◆ **Dataset content**
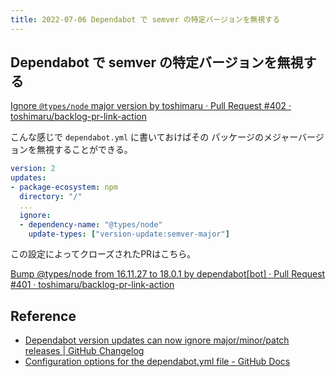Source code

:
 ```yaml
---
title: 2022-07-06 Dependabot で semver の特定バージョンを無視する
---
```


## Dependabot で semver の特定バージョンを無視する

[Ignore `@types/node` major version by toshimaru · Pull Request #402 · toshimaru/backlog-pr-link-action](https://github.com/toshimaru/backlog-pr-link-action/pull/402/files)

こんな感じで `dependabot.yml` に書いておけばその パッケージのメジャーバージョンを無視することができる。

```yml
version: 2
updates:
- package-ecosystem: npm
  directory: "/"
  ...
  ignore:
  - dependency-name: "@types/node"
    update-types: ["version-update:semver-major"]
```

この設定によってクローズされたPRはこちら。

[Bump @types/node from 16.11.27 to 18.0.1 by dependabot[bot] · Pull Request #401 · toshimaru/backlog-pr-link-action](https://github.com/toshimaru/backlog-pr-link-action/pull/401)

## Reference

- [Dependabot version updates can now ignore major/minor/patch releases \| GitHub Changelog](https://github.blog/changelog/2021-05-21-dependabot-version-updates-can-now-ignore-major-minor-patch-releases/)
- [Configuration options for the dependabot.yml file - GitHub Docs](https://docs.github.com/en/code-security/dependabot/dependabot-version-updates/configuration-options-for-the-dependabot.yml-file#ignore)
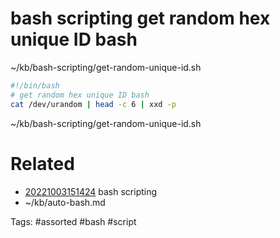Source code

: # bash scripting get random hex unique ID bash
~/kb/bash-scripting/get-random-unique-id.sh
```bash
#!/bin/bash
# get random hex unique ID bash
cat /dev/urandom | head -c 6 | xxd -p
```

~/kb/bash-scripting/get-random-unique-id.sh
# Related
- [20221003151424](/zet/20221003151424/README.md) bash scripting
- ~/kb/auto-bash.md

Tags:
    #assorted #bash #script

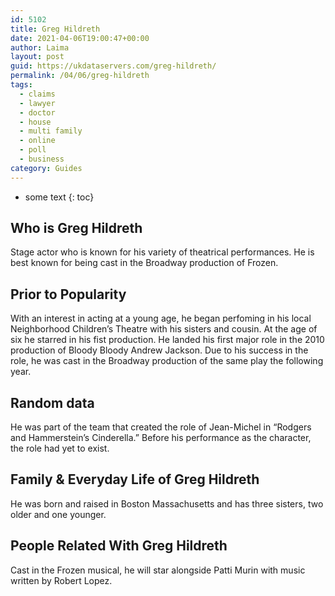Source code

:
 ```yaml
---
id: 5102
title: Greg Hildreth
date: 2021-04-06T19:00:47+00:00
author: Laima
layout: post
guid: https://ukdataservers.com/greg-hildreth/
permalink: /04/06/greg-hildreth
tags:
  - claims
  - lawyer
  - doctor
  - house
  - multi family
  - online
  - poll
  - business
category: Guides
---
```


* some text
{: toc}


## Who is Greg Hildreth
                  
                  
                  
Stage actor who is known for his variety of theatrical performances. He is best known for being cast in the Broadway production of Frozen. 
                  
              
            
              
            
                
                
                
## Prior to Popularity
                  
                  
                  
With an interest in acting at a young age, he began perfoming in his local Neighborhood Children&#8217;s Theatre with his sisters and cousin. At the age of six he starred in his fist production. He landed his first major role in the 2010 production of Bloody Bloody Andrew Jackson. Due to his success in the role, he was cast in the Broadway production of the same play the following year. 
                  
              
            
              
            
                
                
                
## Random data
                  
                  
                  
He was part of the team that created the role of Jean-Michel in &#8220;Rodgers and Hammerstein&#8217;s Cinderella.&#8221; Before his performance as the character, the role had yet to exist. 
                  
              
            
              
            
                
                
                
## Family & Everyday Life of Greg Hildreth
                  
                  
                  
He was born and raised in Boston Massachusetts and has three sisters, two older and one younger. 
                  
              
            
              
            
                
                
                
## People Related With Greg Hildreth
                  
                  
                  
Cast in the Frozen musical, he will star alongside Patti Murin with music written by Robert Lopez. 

◆ **Exercise aim**
The whole listing above is to be printed again exactly; pictures stay out of it.

◆ **Answer section**
Source code

:
 ```yaml
---
title: 2022-07-06 Dependabot で semver の特定バージョンを無視する
---
```


## Dependabot で semver の特定バージョンを無視する

[Ignore `@types/node` major version by toshimaru · Pull Request #402 · toshimaru/backlog-pr-link-action](https://github.com/toshimaru/backlog-pr-link-action/pull/402/files)

こんな感じで `dependabot.yml` に書いておけばその パッケージのメジャーバージョンを無視することができる。

```yml
version: 2
updates:
- package-ecosystem: npm
  directory: "/"
  ...
  ignore:
  - dependency-name: "@types/node"
    update-types: ["version-update:semver-major"]
```

この設定によってクローズされたPRはこちら。

[Bump @types/node from 16.11.27 to 18.0.1 by dependabot[bot] · Pull Request #401 · toshimaru/backlog-pr-link-action](https://github.com/toshimaru/backlog-pr-link-action/pull/401)

## Reference

- [Dependabot version updates can now ignore major/minor/patch releases \| GitHub Changelog](https://github.blog/changelog/2021-05-21-dependabot-version-updates-can-now-ignore-major-minor-patch-releases/)
- [Configuration options for the dependabot.yml file - GitHub Docs](https://docs.github.com/en/code-security/dependabot/dependabot-version-updates/configuration-options-for-the-dependabot.yml-file#ignore)
Source code

: # bash scripting get random hex unique ID bash
~/kb/bash-scripting/get-random-unique-id.sh
```bash
#!/bin/bash
# get random hex unique ID bash
cat /dev/urandom | head -c 6 | xxd -p
```

~/kb/bash-scripting/get-random-unique-id.sh
# Related
- [20221003151424](/zet/20221003151424/README.md) bash scripting
- ~/kb/auto-bash.md

Tags:
    #assorted #bash #script

Source code

:
 ```yaml
---
id: 5102
title: Greg Hildreth
date: 2021-04-06T19:00:47+00:00
author: Laima
layout: post
guid: https://ukdataservers.com/greg-hildreth/
permalink: /04/06/greg-hildreth
tags:
  - claims
  - lawyer
  - doctor
  - house
  - multi family
  - online
  - poll
  - business
category: Guides
---
```


* some text
{: toc}


## Who is Greg Hildreth
                  
                  
                  
Stage actor who is known for his variety of theatrical performances. He is best known for being cast in the Broadway production of Frozen. 
                  
              
            
              
            
                
                
                
## Prior to Popularity
                  
                  
                  
With an interest in acting at a young age, he began perfoming in his local Neighborhood Children&#8217;s Theatre with his sisters and cousin. At the age of six he starred in his fist production. He landed his first major role in the 2010 production of Bloody Bloody Andrew Jackson. Due to his success in the role, he was cast in the Broadway production of the same play the following year. 
                  
              
            
              
            
                
                
                
## Random data
                  
                  
                  
He was part of the team that created the role of Jean-Michel in &#8220;Rodgers and Hammerstein&#8217;s Cinderella.&#8221; Before his performance as the character, the role had yet to exist. 
                  
              
            
              
            
                
                
                
## Family & Everyday Life of Greg Hildreth
                  
                  
                  
He was born and raised in Boston Massachusetts and has three sisters, two older and one younger. 
                  
              
            
              
            
                
                
                
## People Related With Greg Hildreth
                  
                  
                  
Cast in the Frozen musical, he will star alongside Patti Murin with music written by Robert Lopez. 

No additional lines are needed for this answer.